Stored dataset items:
━━━━━━━━━━

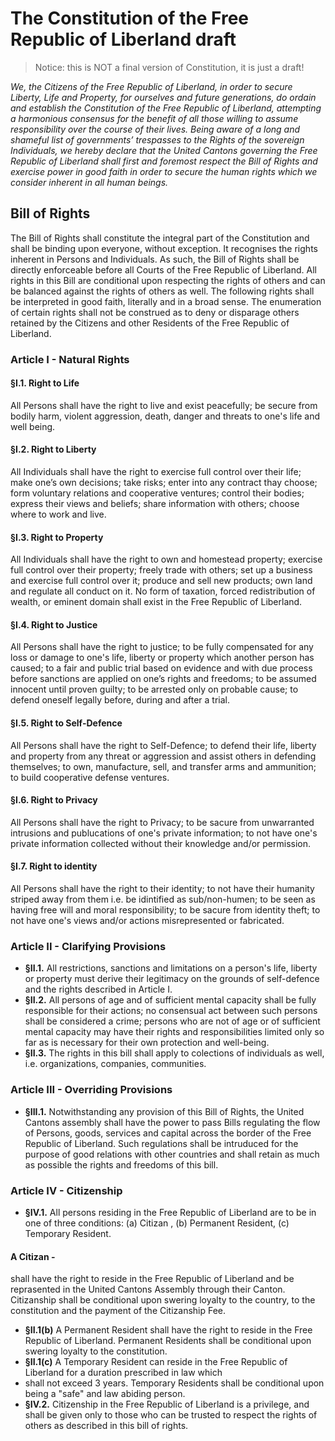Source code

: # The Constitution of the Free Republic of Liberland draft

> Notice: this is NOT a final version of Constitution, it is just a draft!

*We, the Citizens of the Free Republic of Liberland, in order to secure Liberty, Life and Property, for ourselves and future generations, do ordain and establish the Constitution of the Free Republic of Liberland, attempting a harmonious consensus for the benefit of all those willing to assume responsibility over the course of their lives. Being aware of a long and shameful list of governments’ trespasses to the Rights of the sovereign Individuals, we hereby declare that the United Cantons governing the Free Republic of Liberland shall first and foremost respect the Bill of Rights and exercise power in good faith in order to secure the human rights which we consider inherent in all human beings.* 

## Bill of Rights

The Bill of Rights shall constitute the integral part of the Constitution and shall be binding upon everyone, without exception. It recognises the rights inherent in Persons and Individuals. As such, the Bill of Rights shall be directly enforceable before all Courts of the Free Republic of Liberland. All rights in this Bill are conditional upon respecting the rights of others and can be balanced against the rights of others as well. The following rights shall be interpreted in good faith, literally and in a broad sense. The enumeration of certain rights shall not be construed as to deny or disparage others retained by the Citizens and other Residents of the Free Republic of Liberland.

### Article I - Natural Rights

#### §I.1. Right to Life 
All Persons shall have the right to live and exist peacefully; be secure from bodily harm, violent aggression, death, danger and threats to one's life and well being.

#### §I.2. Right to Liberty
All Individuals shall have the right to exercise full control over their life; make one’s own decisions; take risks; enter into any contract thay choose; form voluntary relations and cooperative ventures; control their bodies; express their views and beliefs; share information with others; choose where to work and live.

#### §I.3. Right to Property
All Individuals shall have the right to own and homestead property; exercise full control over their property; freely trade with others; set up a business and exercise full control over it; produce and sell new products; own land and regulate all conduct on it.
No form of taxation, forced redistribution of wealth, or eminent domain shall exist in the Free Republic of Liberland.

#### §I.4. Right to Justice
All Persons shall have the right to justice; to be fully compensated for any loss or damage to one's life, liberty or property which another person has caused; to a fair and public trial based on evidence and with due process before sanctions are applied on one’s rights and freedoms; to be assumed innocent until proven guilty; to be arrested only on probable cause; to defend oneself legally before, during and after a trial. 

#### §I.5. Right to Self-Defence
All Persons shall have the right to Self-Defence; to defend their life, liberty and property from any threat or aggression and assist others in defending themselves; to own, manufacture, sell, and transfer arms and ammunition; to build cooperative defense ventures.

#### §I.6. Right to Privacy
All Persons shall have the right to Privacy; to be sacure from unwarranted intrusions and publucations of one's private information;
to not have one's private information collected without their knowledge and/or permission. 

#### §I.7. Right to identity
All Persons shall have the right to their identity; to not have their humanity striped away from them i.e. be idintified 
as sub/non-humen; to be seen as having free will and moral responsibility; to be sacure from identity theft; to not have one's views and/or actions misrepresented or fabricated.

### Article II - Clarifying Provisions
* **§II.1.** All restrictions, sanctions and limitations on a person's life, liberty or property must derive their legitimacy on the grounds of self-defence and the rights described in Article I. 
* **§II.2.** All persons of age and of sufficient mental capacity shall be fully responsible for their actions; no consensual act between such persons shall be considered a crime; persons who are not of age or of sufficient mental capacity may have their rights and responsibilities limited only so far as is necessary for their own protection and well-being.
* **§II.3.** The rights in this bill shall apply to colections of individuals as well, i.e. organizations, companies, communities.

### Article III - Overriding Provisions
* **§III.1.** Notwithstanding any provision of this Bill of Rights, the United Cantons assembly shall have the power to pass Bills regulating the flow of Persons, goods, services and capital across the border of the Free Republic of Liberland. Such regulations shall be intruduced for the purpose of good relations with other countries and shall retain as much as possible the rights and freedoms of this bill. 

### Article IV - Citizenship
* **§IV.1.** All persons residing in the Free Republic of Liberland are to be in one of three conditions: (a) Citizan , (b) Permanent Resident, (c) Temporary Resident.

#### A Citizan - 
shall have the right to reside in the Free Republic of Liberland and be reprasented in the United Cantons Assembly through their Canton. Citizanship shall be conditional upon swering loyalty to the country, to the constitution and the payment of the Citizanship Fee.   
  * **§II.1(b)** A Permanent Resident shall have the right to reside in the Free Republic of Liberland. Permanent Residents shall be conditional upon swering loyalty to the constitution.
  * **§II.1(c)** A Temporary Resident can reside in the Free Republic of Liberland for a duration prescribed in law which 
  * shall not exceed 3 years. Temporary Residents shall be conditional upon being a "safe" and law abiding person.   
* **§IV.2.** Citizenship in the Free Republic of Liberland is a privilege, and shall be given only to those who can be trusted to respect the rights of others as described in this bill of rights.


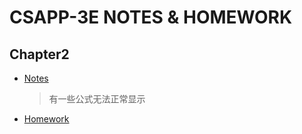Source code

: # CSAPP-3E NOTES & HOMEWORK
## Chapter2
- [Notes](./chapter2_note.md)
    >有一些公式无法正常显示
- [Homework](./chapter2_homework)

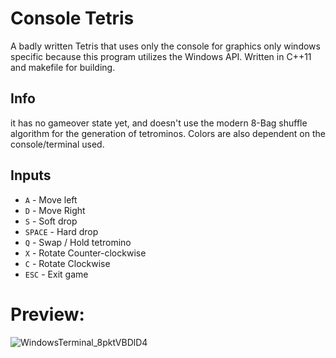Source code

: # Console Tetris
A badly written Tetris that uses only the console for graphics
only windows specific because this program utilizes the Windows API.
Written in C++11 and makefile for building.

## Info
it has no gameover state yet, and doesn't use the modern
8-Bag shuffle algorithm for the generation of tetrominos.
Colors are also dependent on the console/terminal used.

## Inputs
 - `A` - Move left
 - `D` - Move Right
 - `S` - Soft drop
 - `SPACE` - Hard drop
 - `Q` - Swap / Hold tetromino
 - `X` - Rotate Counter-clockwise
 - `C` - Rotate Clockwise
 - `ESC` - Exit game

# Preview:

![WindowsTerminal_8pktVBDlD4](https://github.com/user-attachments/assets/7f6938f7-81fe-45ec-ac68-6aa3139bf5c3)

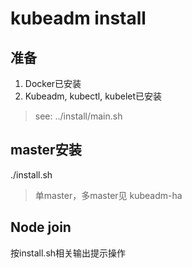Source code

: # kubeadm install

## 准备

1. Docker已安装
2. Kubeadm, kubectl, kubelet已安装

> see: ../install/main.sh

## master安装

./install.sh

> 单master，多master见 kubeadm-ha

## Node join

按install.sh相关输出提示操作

━━━━━━━━━━

Return the records above in their entirety, word for word, with the pictures removed.

Source code

: # The Constitution of the Free Republic of Liberland draft

> Notice: this is NOT a final version of Constitution, it is just a draft!

*We, the Citizens of the Free Republic of Liberland, in order to secure Liberty, Life and Property, for ourselves and future generations, do ordain and establish the Constitution of the Free Republic of Liberland, attempting a harmonious consensus for the benefit of all those willing to assume responsibility over the course of their lives. Being aware of a long and shameful list of governments’ trespasses to the Rights of the sovereign Individuals, we hereby declare that the United Cantons governing the Free Republic of Liberland shall first and foremost respect the Bill of Rights and exercise power in good faith in order to secure the human rights which we consider inherent in all human beings.* 

## Bill of Rights

The Bill of Rights shall constitute the integral part of the Constitution and shall be binding upon everyone, without exception. It recognises the rights inherent in Persons and Individuals. As such, the Bill of Rights shall be directly enforceable before all Courts of the Free Republic of Liberland. All rights in this Bill are conditional upon respecting the rights of others and can be balanced against the rights of others as well. The following rights shall be interpreted in good faith, literally and in a broad sense. The enumeration of certain rights shall not be construed as to deny or disparage others retained by the Citizens and other Residents of the Free Republic of Liberland.

### Article I - Natural Rights

#### §I.1. Right to Life 
All Persons shall have the right to live and exist peacefully; be secure from bodily harm, violent aggression, death, danger and threats to one's life and well being.

#### §I.2. Right to Liberty
All Individuals shall have the right to exercise full control over their life; make one’s own decisions; take risks; enter into any contract thay choose; form voluntary relations and cooperative ventures; control their bodies; express their views and beliefs; share information with others; choose where to work and live.

#### §I.3. Right to Property
All Individuals shall have the right to own and homestead property; exercise full control over their property; freely trade with others; set up a business and exercise full control over it; produce and sell new products; own land and regulate all conduct on it.
No form of taxation, forced redistribution of wealth, or eminent domain shall exist in the Free Republic of Liberland.

#### §I.4. Right to Justice
All Persons shall have the right to justice; to be fully compensated for any loss or damage to one's life, liberty or property which another person has caused; to a fair and public trial based on evidence and with due process before sanctions are applied on one’s rights and freedoms; to be assumed innocent until proven guilty; to be arrested only on probable cause; to defend oneself legally before, during and after a trial. 

#### §I.5. Right to Self-Defence
All Persons shall have the right to Self-Defence; to defend their life, liberty and property from any threat or aggression and assist others in defending themselves; to own, manufacture, sell, and transfer arms and ammunition; to build cooperative defense ventures.

#### §I.6. Right to Privacy
All Persons shall have the right to Privacy; to be sacure from unwarranted intrusions and publucations of one's private information;
to not have one's private information collected without their knowledge and/or permission. 

#### §I.7. Right to identity
All Persons shall have the right to their identity; to not have their humanity striped away from them i.e. be idintified 
as sub/non-humen; to be seen as having free will and moral responsibility; to be sacure from identity theft; to not have one's views and/or actions misrepresented or fabricated.

### Article II - Clarifying Provisions
* **§II.1.** All restrictions, sanctions and limitations on a person's life, liberty or property must derive their legitimacy on the grounds of self-defence and the rights described in Article I. 
* **§II.2.** All persons of age and of sufficient mental capacity shall be fully responsible for their actions; no consensual act between such persons shall be considered a crime; persons who are not of age or of sufficient mental capacity may have their rights and responsibilities limited only so far as is necessary for their own protection and well-being.
* **§II.3.** The rights in this bill shall apply to colections of individuals as well, i.e. organizations, companies, communities.

### Article III - Overriding Provisions
* **§III.1.** Notwithstanding any provision of this Bill of Rights, the United Cantons assembly shall have the power to pass Bills regulating the flow of Persons, goods, services and capital across the border of the Free Republic of Liberland. Such regulations shall be intruduced for the purpose of good relations with other countries and shall retain as much as possible the rights and freedoms of this bill. 

### Article IV - Citizenship
* **§IV.1.** All persons residing in the Free Republic of Liberland are to be in one of three conditions: (a) Citizan , (b) Permanent Resident, (c) Temporary Resident.

#### A Citizan - 
shall have the right to reside in the Free Republic of Liberland and be reprasented in the United Cantons Assembly through their Canton. Citizanship shall be conditional upon swering loyalty to the country, to the constitution and the payment of the Citizanship Fee.   
  * **§II.1(b)** A Permanent Resident shall have the right to reside in the Free Republic of Liberland. Permanent Residents shall be conditional upon swering loyalty to the constitution.
  * **§II.1(c)** A Temporary Resident can reside in the Free Republic of Liberland for a duration prescribed in law which 
  * shall not exceed 3 years. Temporary Residents shall be conditional upon being a "safe" and law abiding person.   
* **§IV.2.** Citizenship in the Free Republic of Liberland is a privilege, and shall be given only to those who can be trusted to respect the rights of others as described in this bill of rights.


Source code

: # CSAPP-3E NOTES & HOMEWORK
## Chapter2
- [Notes](./chapter2_note.md)
    >有一些公式无法正常显示
- [Homework](./chapter2_homework)

Source code

: # Console Tetris
A badly written Tetris that uses only the console for graphics
only windows specific because this program utilizes the Windows API.
Written in C++11 and makefile for building.

## Info
it has no gameover state yet, and doesn't use the modern
8-Bag shuffle algorithm for the generation of tetrominos.
Colors are also dependent on the console/terminal used.

## Inputs
 - `A` - Move left
 - `D` - Move Right
 - `S` - Soft drop
 - `SPACE` - Hard drop
 - `Q` - Swap / Hold tetromino
 - `X` - Rotate Counter-clockwise
 - `C` - Rotate Clockwise
 - `ESC` - Exit game

# Preview:

![WindowsTerminal_8pktVBDlD4](https://github.com/user-attachments/assets/7f6938f7-81fe-45ec-ac68-6aa3139bf5c3)

Source code

: # kubeadm install

## 准备

1. Docker已安装
2. Kubeadm, kubectl, kubelet已安装

> see: ../install/main.sh

## master安装

./install.sh

> 单master，多master见 kubeadm-ha

## Node join

按install.sh相关输出提示操作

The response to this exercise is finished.